Segment Open
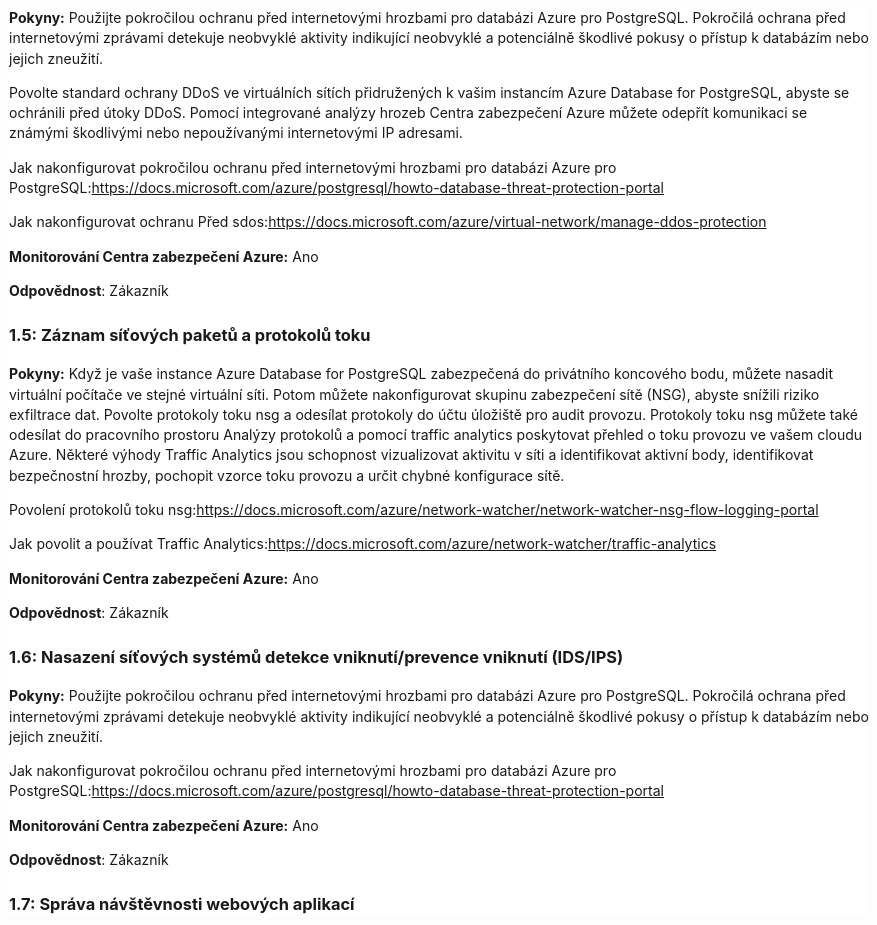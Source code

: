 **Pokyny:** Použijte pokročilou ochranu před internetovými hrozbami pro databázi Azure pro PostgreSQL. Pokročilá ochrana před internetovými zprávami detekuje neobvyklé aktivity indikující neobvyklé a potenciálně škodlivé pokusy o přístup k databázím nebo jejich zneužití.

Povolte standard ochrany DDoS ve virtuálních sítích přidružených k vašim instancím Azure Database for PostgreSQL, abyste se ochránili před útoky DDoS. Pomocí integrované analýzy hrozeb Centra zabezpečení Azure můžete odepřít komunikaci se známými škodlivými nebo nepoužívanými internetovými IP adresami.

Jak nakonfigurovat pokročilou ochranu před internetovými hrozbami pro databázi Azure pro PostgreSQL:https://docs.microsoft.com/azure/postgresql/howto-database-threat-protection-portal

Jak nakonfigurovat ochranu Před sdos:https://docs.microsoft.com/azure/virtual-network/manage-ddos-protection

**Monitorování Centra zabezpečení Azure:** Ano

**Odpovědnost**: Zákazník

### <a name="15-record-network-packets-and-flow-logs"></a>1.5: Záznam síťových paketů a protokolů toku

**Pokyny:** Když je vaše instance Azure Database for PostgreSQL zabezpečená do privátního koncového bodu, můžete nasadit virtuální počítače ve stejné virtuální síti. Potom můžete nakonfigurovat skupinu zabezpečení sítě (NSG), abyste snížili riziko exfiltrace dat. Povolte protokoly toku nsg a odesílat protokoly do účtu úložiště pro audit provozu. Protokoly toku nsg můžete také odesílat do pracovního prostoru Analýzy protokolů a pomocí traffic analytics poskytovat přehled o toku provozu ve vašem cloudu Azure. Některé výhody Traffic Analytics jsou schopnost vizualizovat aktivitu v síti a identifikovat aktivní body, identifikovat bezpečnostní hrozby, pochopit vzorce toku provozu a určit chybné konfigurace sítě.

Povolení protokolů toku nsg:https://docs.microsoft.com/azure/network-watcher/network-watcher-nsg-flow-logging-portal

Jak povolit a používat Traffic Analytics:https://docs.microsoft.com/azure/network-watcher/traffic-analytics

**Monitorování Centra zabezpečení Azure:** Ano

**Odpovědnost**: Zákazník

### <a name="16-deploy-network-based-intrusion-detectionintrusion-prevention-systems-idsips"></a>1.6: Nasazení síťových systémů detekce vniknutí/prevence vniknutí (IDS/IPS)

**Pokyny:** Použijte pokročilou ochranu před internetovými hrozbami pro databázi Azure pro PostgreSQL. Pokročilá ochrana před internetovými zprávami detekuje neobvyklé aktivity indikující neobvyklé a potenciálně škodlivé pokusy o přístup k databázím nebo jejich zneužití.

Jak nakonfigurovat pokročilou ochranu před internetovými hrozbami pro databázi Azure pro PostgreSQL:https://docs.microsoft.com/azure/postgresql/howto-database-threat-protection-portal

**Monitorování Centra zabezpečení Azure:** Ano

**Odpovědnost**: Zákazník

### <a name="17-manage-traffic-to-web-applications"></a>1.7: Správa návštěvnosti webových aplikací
Segment Closed
Segment Open
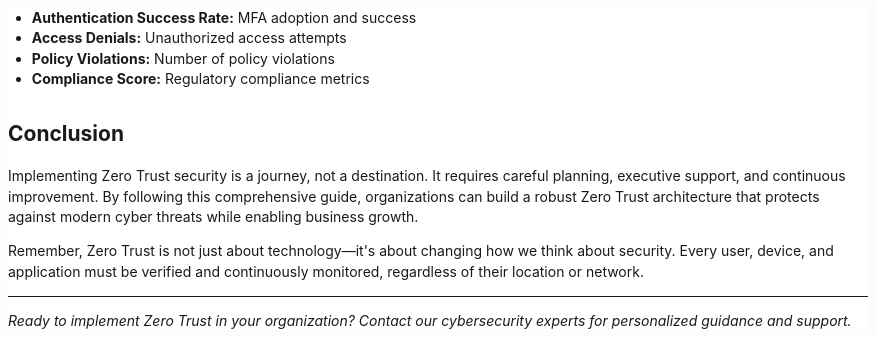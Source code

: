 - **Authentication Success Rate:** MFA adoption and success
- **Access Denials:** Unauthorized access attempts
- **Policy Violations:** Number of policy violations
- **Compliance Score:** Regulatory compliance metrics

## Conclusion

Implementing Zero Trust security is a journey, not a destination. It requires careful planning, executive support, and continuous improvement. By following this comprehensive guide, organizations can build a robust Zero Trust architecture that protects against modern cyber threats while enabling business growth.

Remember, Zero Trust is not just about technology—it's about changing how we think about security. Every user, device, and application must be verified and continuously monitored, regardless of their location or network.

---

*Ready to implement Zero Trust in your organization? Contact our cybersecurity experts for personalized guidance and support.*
Segment Closed
Segment Open
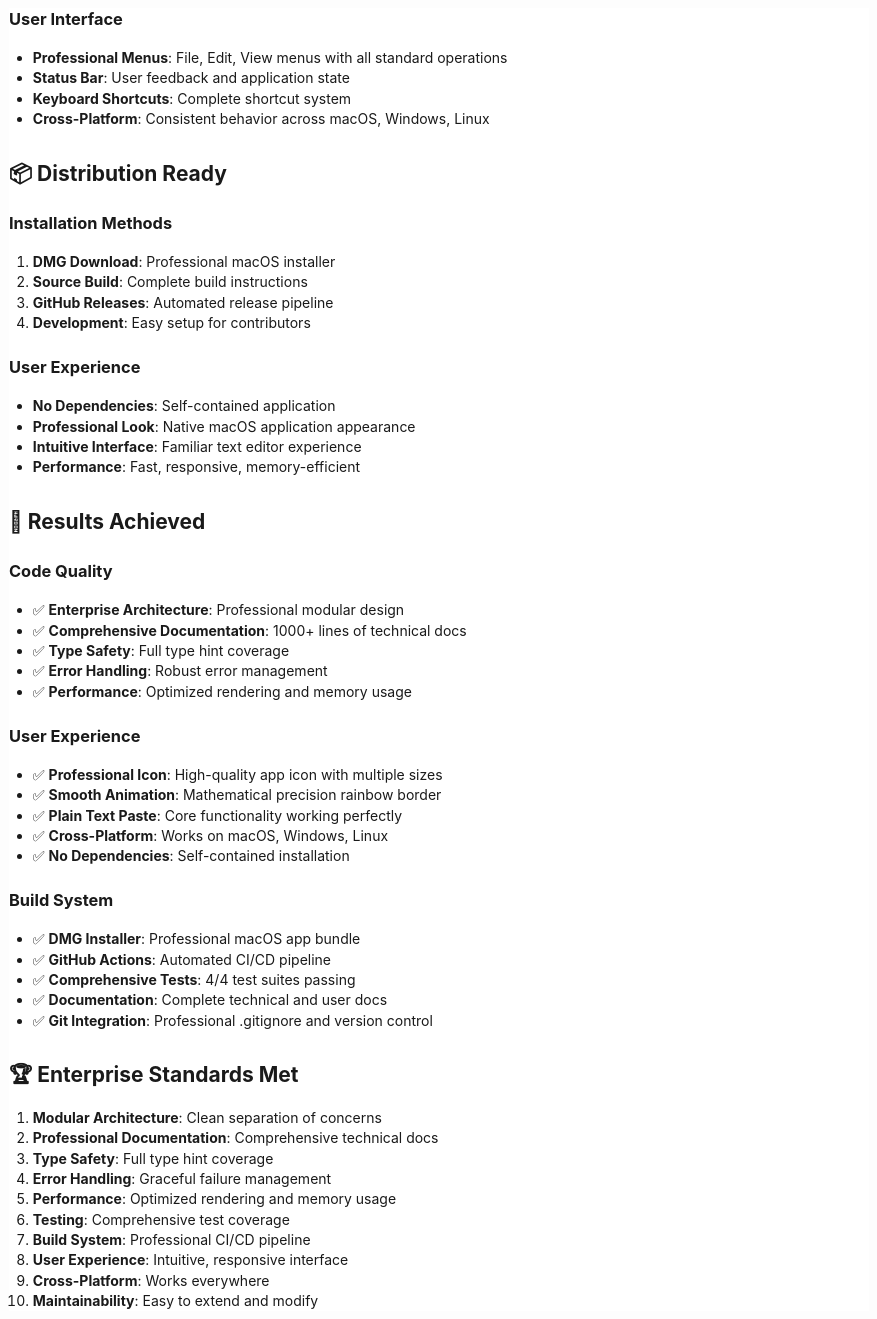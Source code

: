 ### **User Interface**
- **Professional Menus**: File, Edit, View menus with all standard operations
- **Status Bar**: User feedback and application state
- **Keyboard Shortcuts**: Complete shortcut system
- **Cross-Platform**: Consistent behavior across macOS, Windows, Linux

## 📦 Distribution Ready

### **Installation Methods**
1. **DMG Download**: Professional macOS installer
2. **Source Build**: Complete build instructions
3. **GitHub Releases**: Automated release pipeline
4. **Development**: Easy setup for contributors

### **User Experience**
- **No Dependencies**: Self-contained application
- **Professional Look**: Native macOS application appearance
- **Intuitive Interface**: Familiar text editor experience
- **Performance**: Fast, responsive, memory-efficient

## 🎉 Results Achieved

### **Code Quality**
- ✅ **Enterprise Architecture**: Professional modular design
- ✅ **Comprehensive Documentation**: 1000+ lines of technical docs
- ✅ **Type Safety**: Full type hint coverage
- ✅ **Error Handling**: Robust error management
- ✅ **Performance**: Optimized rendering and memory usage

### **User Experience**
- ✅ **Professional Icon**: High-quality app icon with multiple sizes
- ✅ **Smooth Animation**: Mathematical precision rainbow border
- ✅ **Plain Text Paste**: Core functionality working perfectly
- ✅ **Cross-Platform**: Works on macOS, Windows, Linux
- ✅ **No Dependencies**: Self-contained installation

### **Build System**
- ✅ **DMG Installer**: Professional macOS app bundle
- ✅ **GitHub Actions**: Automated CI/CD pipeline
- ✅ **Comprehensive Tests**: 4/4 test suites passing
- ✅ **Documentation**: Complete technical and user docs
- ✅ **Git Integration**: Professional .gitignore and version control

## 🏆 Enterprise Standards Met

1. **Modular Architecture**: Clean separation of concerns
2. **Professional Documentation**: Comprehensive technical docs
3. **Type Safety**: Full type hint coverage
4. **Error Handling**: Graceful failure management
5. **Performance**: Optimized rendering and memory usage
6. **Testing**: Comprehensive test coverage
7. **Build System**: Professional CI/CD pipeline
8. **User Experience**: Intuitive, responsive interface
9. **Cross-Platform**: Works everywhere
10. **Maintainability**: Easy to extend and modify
Segment Closed
▶ **Exercise instructions**: The lines above from the one with "- **Professional Look**: Native" through the one with "2. **Professional Documentation**: Comprehensive" are to be duplicated exactly, ends included, with nothing added.

▶ **Task solution**:
- **Professional Look**: Native macOS application appearance
- **Intuitive Interface**: Familiar text editor experience
- **Performance**: Fast, responsive, memory-efficient

## 🎉 Results Achieved

### **Code Quality**
- ✅ **Enterprise Architecture**: Professional modular design
- ✅ **Comprehensive Documentation**: 1000+ lines of technical docs
- ✅ **Type Safety**: Full type hint coverage
- ✅ **Error Handling**: Robust error management
- ✅ **Performance**: Optimized rendering and memory usage

### **User Experience**
- ✅ **Professional Icon**: High-quality app icon with multiple sizes
- ✅ **Smooth Animation**: Mathematical precision rainbow border
- ✅ **Plain Text Paste**: Core functionality working perfectly
- ✅ **Cross-Platform**: Works on macOS, Windows, Linux
- ✅ **No Dependencies**: Self-contained installation

### **Build System**
- ✅ **DMG Installer**: Professional macOS app bundle
- ✅ **GitHub Actions**: Automated CI/CD pipeline
- ✅ **Comprehensive Tests**: 4/4 test suites passing
- ✅ **Documentation**: Complete technical and user docs
- ✅ **Git Integration**: Professional .gitignore and version control

## 🏆 Enterprise Standards Met

1. **Modular Architecture**: Clean separation of concerns
2. **Professional Documentation**: Comprehensive technical docs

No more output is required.